I was helping someone get some food from our small food pantry this past week.

We got to talking and I encouraged her to come to church.

She replied, "I really should go. Maybe I'll come some day."

I asked her: "What stops you from coming?"

She answered: "The devil."

According to a Pew Research Study released last month the Christian percentage of the population is dropping fast.

Almost every major branch of Christianity in the United States has lost a significant number of members, mainly because millennials are leaving the fold.

More than one-third of millennials now say they are unaffiliated with any faith.

The rate of their exodus surprises even seasoned experts.

Greg Smith, Pew's associate director of religion research and the lead researcher on the new study said, "We've known that the religiously unaffiliated has been growing for decades, but the pace at which they've continued to grow is really astounding."

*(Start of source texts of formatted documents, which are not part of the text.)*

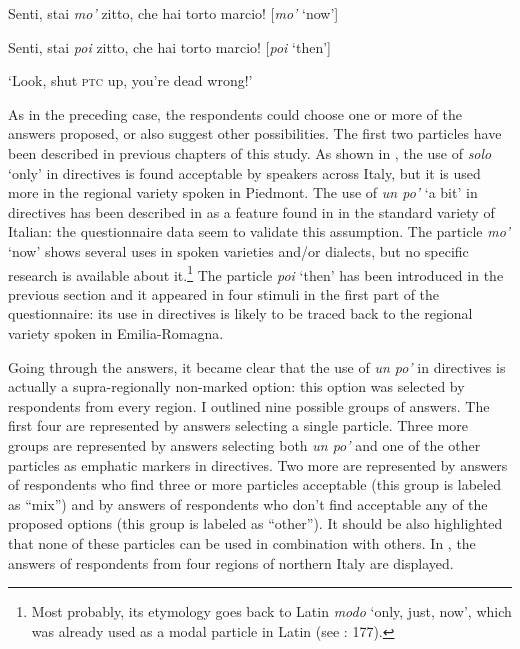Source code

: Senti, stai \textit{mo’} zitto, che hai torto marcio! [\textit{mo’} ‘now’]

  Senti, stai \textit{poi} zitto, che hai torto marcio!   [\textit{poi} ‘then’]

\glt ‘Look, shut \textsc{ptc} up, you’re dead wrong!’
    \z %

As in the preceding case, the respondents could choose one or more of the answers proposed, or also suggest other possibilities. The first two particles have been described in previous chapters of this study. As shown in , the use of \textit{solo} ‘only’ in directives is found acceptable by speakers across Italy, but it is used more in the regional variety spoken in Piedmont. The use of \textit{un po’} ‘a bit’ in directives has been described in  as a feature found in in the standard variety of Italian: the questionnaire data seem to validate this assumption. The particle \textit{mo’} ‘now’ shows several uses in spoken varieties and/or dialects, but no specific research is available about it.\footnote{Most probably, its etymology goes back to Latin \textit{modo} ‘only, just, now’, which was already used as a modal particle in Latin (see \citealt{Kroon2011}: 177).} The particle \textit{poi} ‘then’ has been introduced in the previous section and it appeared in four stimuli in the first part of the questionnaire: its use in directives is likely to be traced back to the regional variety spoken in Emilia-Romagna.

Going through the answers, it became clear that the use of \textit{un po’} in directives is actually a supra-regionally non-marked option: this option was selected by respondents from every region. I outlined nine possible groups of answers. The first four are represented by answers selecting a single particle. Three more groups are represented by answers selecting both \textit{un po’} and one of the other particles as emphatic markers in directives. Two more are represented by answers of respondents who find three or more particles acceptable (this group is labeled as “mix”) and by answers of respondents who don’t find acceptable any of the proposed options (this group is labeled as “other”). It should be also highlighted that none of these particles can be used in combination with others. In , the answers of respondents from four regions of northern Italy are displayed.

The fastest growing group in America are the "Nones" the religiously unaffiliated.

About this group and one reason they are leaving the church, a young Christian writes in a blog: "Millinials support individual growth, tolerance and giving back, among many other positive values.

Are our churches supporting those same values (along with all the other stuff the culture at large can't provide)? That's certainly not the message millennials have been getting.

What they've been getting largely is intolerance and hypocrisy."

Whether that is true or not, the facts are that church attendance, especially among the young is in rapid decline.

And while all this is happening, our crime rates are shooting through the roof.

I don't want to over-simplify things, but I do think there is a connection.

For instance, when I was growing up in the 1980's there were no school shootings, guards in school nor metal detectors.

We weren't angels by any means, but the thought of bringing a weapon to school wasn't even on our radar screen.

Things weren't so extreme.

Young people didn't take things as far as they do now.

It wasn't a perfect world by any means, but it was different.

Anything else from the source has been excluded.